GINEBRA (AP) — El papel del presidente estadounidense Donald Trump en lograr que se levantara una suspensión obligatoria de un partido en el Mundial a Folarin Balogun podría derivar en una queja formal ante los investigadores de ética de la FIFA.
La federación noruega de fútbol informó el jueves que su junta directiva considerará presentar la queja en su próxima reunión, probablemente el 6 de agosto.
“Necesitamos que nuestro líder en la FIFA diga que esto fue un error”, declaró en una entrevista publicada el jueves al diario londinense The Times, la presidenta de la federación noruega, Lise Klaveness.
La FIFA aplazó una suspensión de un partido por la entrada de Balogun que le valió tarjeta roja contra Bosnia-Herzegovina después de que Trump llamara al presidente de la FIFA, Gianni Infantino, para que pudiera jugar contra Bélgica en los octavos de final.

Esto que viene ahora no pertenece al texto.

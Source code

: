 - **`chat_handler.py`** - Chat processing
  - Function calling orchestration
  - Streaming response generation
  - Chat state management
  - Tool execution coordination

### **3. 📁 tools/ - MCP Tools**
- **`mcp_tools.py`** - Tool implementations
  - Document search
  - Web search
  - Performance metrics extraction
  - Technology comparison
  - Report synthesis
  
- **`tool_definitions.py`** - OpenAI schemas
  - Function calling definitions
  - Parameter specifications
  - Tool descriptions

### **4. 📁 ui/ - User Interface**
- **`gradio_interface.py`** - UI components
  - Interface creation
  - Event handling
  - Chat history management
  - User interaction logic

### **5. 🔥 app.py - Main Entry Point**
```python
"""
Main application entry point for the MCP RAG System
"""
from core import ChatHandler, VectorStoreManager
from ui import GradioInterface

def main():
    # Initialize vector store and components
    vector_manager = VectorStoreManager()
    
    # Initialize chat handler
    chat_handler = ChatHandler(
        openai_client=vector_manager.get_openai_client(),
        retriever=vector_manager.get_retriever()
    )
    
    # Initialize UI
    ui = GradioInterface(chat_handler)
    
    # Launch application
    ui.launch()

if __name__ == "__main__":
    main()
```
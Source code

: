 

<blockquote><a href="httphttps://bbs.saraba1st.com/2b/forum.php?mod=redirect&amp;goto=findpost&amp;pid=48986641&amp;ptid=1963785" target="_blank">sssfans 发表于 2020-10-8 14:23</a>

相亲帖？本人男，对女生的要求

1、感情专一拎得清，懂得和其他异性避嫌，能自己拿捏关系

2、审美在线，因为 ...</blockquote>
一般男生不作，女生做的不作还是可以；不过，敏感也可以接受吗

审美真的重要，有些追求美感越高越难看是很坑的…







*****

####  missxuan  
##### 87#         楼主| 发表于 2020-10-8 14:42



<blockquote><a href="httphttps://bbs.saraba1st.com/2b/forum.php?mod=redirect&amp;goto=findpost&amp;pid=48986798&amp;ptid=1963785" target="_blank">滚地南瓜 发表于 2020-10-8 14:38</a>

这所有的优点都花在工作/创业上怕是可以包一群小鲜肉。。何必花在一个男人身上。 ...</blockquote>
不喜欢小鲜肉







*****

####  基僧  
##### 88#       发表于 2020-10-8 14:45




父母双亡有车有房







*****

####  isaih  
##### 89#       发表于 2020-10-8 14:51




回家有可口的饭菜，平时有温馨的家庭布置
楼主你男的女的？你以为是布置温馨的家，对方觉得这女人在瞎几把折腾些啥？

Bélgica venció 4-1 a Estados Unidos tras 36 caóticas horas en el Mundial. Los jugadores belgas parecían estar especialmente motivados por una de las mayores controversias en la historia del torneo.
Trump calificó de “horrible” la tarjeta roja al árbitro para Balogun tras la revisión en video y se atribuyó el mérito de lograr que la FIFA revisara lo que, de manera rutinaria, debería haber sido una suspensión de un partido.
“Todos sabemos que este veredicto estuvo influido por fuerzas externas y no siguió el proceso adecuado”, dijo Klaveness a The Times sobre el fallo de la FIFA, sin precedentes en los últimos 60 años en los Mundiales.
“Cuando doblas una regla de esta manera, entras en una pendiente resbaladiza que pondrá en riesgo a todo el deporte”, manifestó la exjugadora de Noruega en la Copa Mundial Femenina, quien es miembro electo del comité ejecutivo del organismo europeo de fútbol, la UEFA.
La conciencia del fútbol
Klaveness es abogada y jueza, y ha posicionado a la federación noruega como una conciencia en el fútbol mundial desde su elección en 2022.
“Es preocupante para el deporte cuando se comprometen reglas fundamentales del juego”, expresó el jueves al referirse a no hacer cumplir la suspensión de Balogun.
Noruega se sumó previamente a una queja de una ONG con sede en Londres ante el comité de ética de la FIFA, en la que se alega que Infantino incumplió un deber estatutario de neutralidad política, entre otras cosas por crear un premio de paz para entregárselo a Trump en el sorteo del Mundial en diciembre.
Los estrechos vínculos personales y políticos entre Trump e Infantino incluyen que el presidente de Estados Unidos cree que el dirigente del fútbol podría ser una buena opción como próximo secretario general de las Naciones Unidas, informó esta semana el New York Post.
Queja olímpica
La ONG de derechos humanos FairSquare también presentó una queja ética sobre el incidente de Balogun ante el Comité Olímpico Internacional, donde Infantino es miembro electo, por presuntamente vulnerar sus normas de neutralidad política.
La FIFA y el COI rara vez reconocen u ofrecen actualizaciones sobre posibles casos antes sus órganos de ética.
La independencia del proceso de la FIFA para tramitar quejas por presunta conducta poco ética ha sido cuestionada desde que el investigador principal y el juez fueron reemplazados en 2017, en el segundo año de la presidencia de Infantino.
La FIFA aún no ha publicado documentos que expliquen cómo sus jueces disciplinarios llegaron a veredictos sobre Balogun u otros jugadores del Mundial.